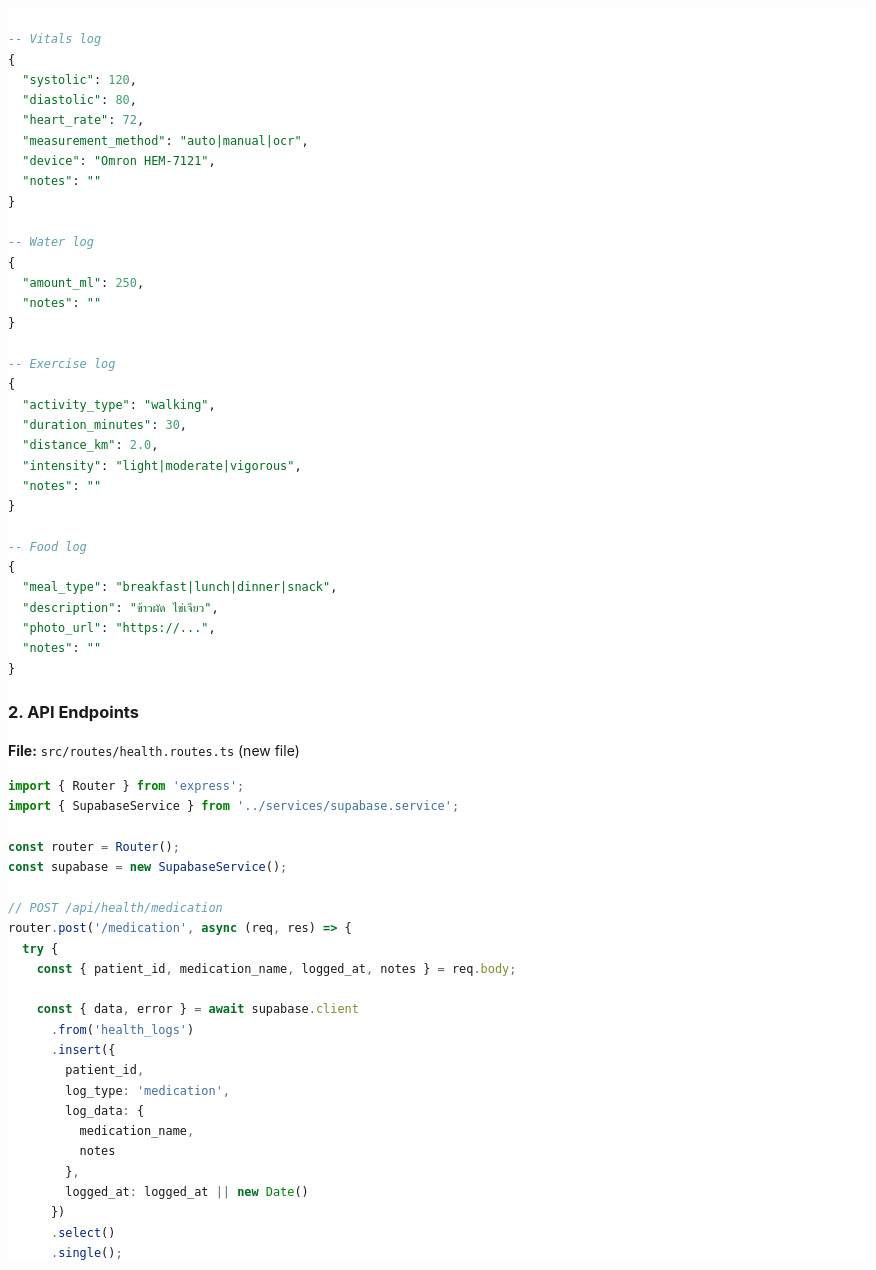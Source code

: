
 ```sql

-- Vitals log
{
  "systolic": 120,
  "diastolic": 80,
  "heart_rate": 72,
  "measurement_method": "auto|manual|ocr",
  "device": "Omron HEM-7121",
  "notes": ""
}

-- Water log
{
  "amount_ml": 250,
  "notes": ""
}

-- Exercise log
{
  "activity_type": "walking",
  "duration_minutes": 30,
  "distance_km": 2.0,
  "intensity": "light|moderate|vigorous",
  "notes": ""
}

-- Food log
{
  "meal_type": "breakfast|lunch|dinner|snack",
  "description": "ข้าวผัด ไข่เจียว",
  "photo_url": "https://...",
  "notes": ""
}
```

### 2. API Endpoints

**File:** `src/routes/health.routes.ts` (new file)

```typescript
import { Router } from 'express';
import { SupabaseService } from '../services/supabase.service';

const router = Router();
const supabase = new SupabaseService();

// POST /api/health/medication
router.post('/medication', async (req, res) => {
  try {
    const { patient_id, medication_name, logged_at, notes } = req.body;

    const { data, error } = await supabase.client
      .from('health_logs')
      .insert({
        patient_id,
        log_type: 'medication',
        log_data: {
          medication_name,
          notes
        },
        logged_at: logged_at || new Date()
      })
      .select()
      .single();
```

§ EXERCISE GOAL
Which lines in the listing above include the string "supabase"? Copy each of them.

§ THE ANSWER
import { SupabaseService } from '../services/supabase.service';
const supabase = new SupabaseService();
    const { data, error } = await supabase.client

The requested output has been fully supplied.